The WMMS Rolling Stones Orgy and their concert at the Coliseum, 1981

Here’s a recently-discovered video from WKYC-TV, which takes us back to November 16, 1981 when the Rolling Stones opened their first night of a two-night engagement at the Coliseum in Richfield.

Popular fifties and early sixties rhythm and blues singer and songwriter Etta James was the opening act. 

Their 1981 tour was the first to sell advertising rights.  Jovan Musk paid the band $500,000 for co-sponsorship rights.

The Stones were touring in support of their Tattoo You album, which not a new album but an anomalous compilation of outtakes from previous album recording sessions, dating back to the Goats Head Soup, Black and Blue, Some Girls, and Emotional Rescue albums.  Only two new tracks were recorded for the album, “Heaven” and “Neighbors,” and even the latter song was a re-recording of a track originally planned for Emotional Rescue.  The track “Heaven” featured only three Stones – Mick Jagger, Bill Wyman, and Charlie Watts.

Whenever the Rolling Stones came to Cleveland, we broke format and did non-stop hours of their music – including rare and unreleased tracks.   We called it the WMMS Rolling Stones Orgy

When the Stones played their two WMMS World Series of Rock dates at Cleveland Stadium in summers of 1975 and 1978, we went non-stop Stones from Friday night through early Sunday morning. 

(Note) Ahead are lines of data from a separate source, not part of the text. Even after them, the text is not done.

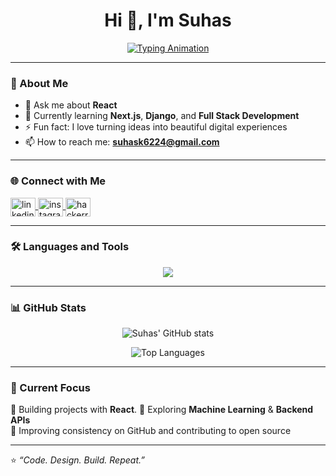 <!-- Profile README for Suhas -->

<h1 align="center">Hi 👋, I'm Suhas</h1>


<p align="center">
  <a href="https://github.com/SuhasK2005">
    <img src="https://readme-typing-svg.herokuapp.com?font=Fira+Code&pause=1000&color=00BFFF&center=true&vCenter=true&width=435&lines=Web+Developer;UI%2FUX+Designer;Aspiring+Full+Stack+Developer;Always+Learning+New+Things!" alt="Typing Animation"/>
  </a>
</p>

---

### 💫 About Me  
- 💬 Ask me about **React**  
- 🌱 Currently learning **Next.js**, **Django**, and **Full Stack Development**  
- ⚡ Fun fact: I love turning ideas into beautiful digital experiences  
- 📫 How to reach me: **suhask6224@gmail.com**

---

### 🌐 Connect with Me  
<p align="left">
  <a href="https://www.linkedin.com/in/suhas-k-88448631a/" target="blank">
    <img align="center" src="https://raw.githubusercontent.com/rahuldkjain/github-profile-readme-generator/master/src/images/icons/Social/linked-in-alt.svg" alt="linkedin" height="30" width="40" />
  </a>
  <a href="https://www.instagram.com/_suhxs_05/" target="blank">
    <img align="center" src="https://raw.githubusercontent.com/rahuldkjain/github-profile-readme-generator/master/src/images/icons/Social/instagram.svg" alt="instagram" height="30" width="40" />
  </a>
  <a href="https://www.hackerrank.com/profile/saisuhask2005" target="blank">
    <img align="center" src="https://raw.githubusercontent.com/rahuldkjain/github-profile-readme-generator/master/src/images/icons/Social/hackerrank.svg" alt="hackerrank" height="30" width="40" />
  </a>
</p>

---

### 🛠️ Languages and Tools  

<p align="center">
  <img src="https://skillicons.dev/icons?i=html,css,js,react,nextjs,tailwind,nodejs,python,cpp,c,mongodb,mysql,django,firebase,figma,arduino" />
</p>

---

### 📊 GitHub Stats  

<p align="center">
  <img src="https://github-readme-stats.vercel.app/api?username=SuhasK2005&show_icons=true&theme=tokyonight" alt="Suhas' GitHub stats" />
</p>

<p align="center">
  <img src="https://github-readme-stats.vercel.app/api/top-langs/?username=SuhasK2005&layout=compact&theme=tokyonight" alt="Top Languages" />
</p>

---

### 🧠 Current Focus  
🌱 Building projects with **React**.
🧩 Exploring **Machine Learning** & **Backend APIs**  
🎯 Improving consistency on GitHub and contributing to open source  

---

⭐️ *“Code. Design. Build. Repeat.”*  
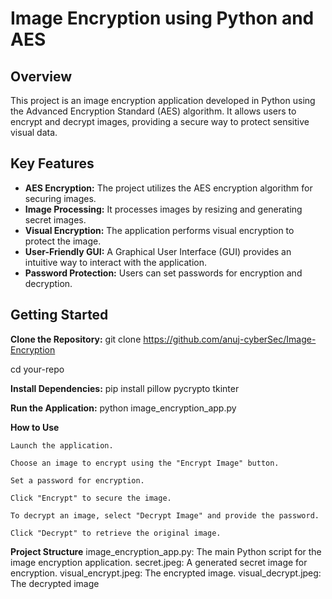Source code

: # Image Encryption using Python and AES

## Overview

This project is an image encryption application developed in Python using the Advanced Encryption Standard (AES) algorithm. It allows users to encrypt and decrypt images, providing a secure way to protect sensitive visual data.

## Key Features

- **AES Encryption:** The project utilizes the AES encryption algorithm for securing images.
- **Image Processing:** It processes images by resizing and generating secret images.
- **Visual Encryption:** The application performs visual encryption to protect the image.
- **User-Friendly GUI:** A Graphical User Interface (GUI) provides an intuitive way to interact with the application.
- **Password Protection:** Users can set passwords for encryption and decryption.

## Getting Started

**Clone the Repository:**
   git clone https://github.com/anuj-cyberSec/Image-Encryption
   
   cd your-repo


**Install Dependencies:**
  pip install pillow pycrypto tkinter

**Run the Application:**
  python image_encryption_app.py


**How to Use**

    Launch the application.

    Choose an image to encrypt using the "Encrypt Image" button.

    Set a password for encryption.

    Click "Encrypt" to secure the image.

    To decrypt an image, select "Decrypt Image" and provide the password.

    Click "Decrypt" to retrieve the original image.

**Project Structure**
    image_encryption_app.py: The main Python script for the image encryption application.
    secret.jpeg: A generated secret image for encryption.
    visual_encrypt.jpeg: The encrypted image.
    visual_decrypt.jpeg: The decrypted image



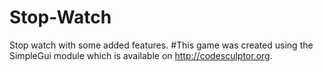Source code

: # Stop-Watch
Stop watch with some added features.
#This game was created using the SimpleGui module which is available on http://codesculptor.org.
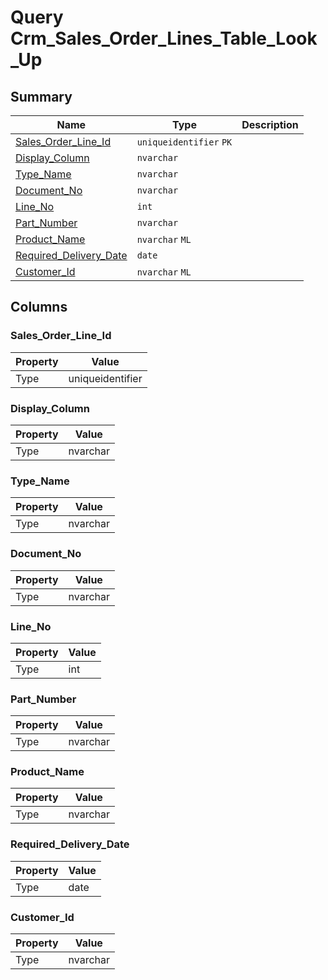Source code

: # Query Crm_Sales_Order_Lines_Table_Look_Up


## Summary

| Name | Type | Description |
| - | - | --- |
|[Sales_Order_Line_Id](#sales_order_line_id)|`uniqueidentifier` `PK`||
|[Display_Column](#display_column)|`nvarchar` ||
|[Type_Name](#type_name)|`nvarchar` ||
|[Document_No](#document_no)|`nvarchar` ||
|[Line_No](#line_no)|`int` ||
|[Part_Number](#part_number)|`nvarchar` ||
|[Product_Name](#product_name)|`nvarchar` `ML`||
|[Required_Delivery_Date](#required_delivery_date)|`date` ||
|[Customer_Id](#customer_id)|`nvarchar` `ML`||

## Columns

### Sales_Order_Line_Id

| Property | Value |
| - | - |
|Type|uniqueidentifier|

### Display_Column

| Property | Value |
| - | - |
|Type|nvarchar|

### Type_Name

| Property | Value |
| - | - |
|Type|nvarchar|

### Document_No

| Property | Value |
| - | - |
|Type|nvarchar|

### Line_No

| Property | Value |
| - | - |
|Type|int|

### Part_Number

| Property | Value |
| - | - |
|Type|nvarchar|

### Product_Name

| Property | Value |
| - | - |
|Type|nvarchar|

### Required_Delivery_Date

| Property | Value |
| - | - |
|Type|date|

### Customer_Id

| Property | Value |
| - | - |
|Type|nvarchar|


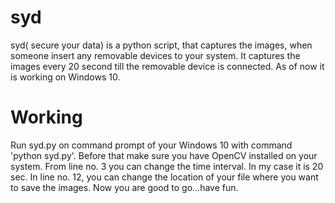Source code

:# syd
syd( secure your data) is a python script, that captures the images, when someone insert any removable devices to your system. It captures the images every 20 second till the removable device is connected. As of now it is working on Windows 10.
# Working
Run syd.py on command prompt of your Windows 10 with command 'python syd.py'. Before that make sure you have OpenCV installed on your system.
From line no. 3 you can change the time interval. In my case it is 20 sec.
In line no. 12, you can change the location of your file where you want to save the images.
Now you are good to go...have fun.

For their two Coliseum shows, we went all-Stones at 4 PM and at the conclusion of each concert as the Coliseum crowd returned to their cars for the long drive out of Richfield, we played back the 26-song set in the same order they were performed in concert.

And, of course, the number one Buzzard Radio Stones fan Betty Korvan got one of the nights off to see Keith and the boys do their damage.

On the newscast, WKYC anchor Dave Patterson introduced the story, which was reported by Kevin Coakley.   Their news writing was the stuff the generation gap was made of.

Three of the venues the Rolling Stones played in from the sixties through the nineties were demolished: The Cleveland Arena, the Coliseum in Richfield, and Cleveland Stadium.  Only the Akron Rubber Bowl, where the Stones performed in 1972, remains intact, for now.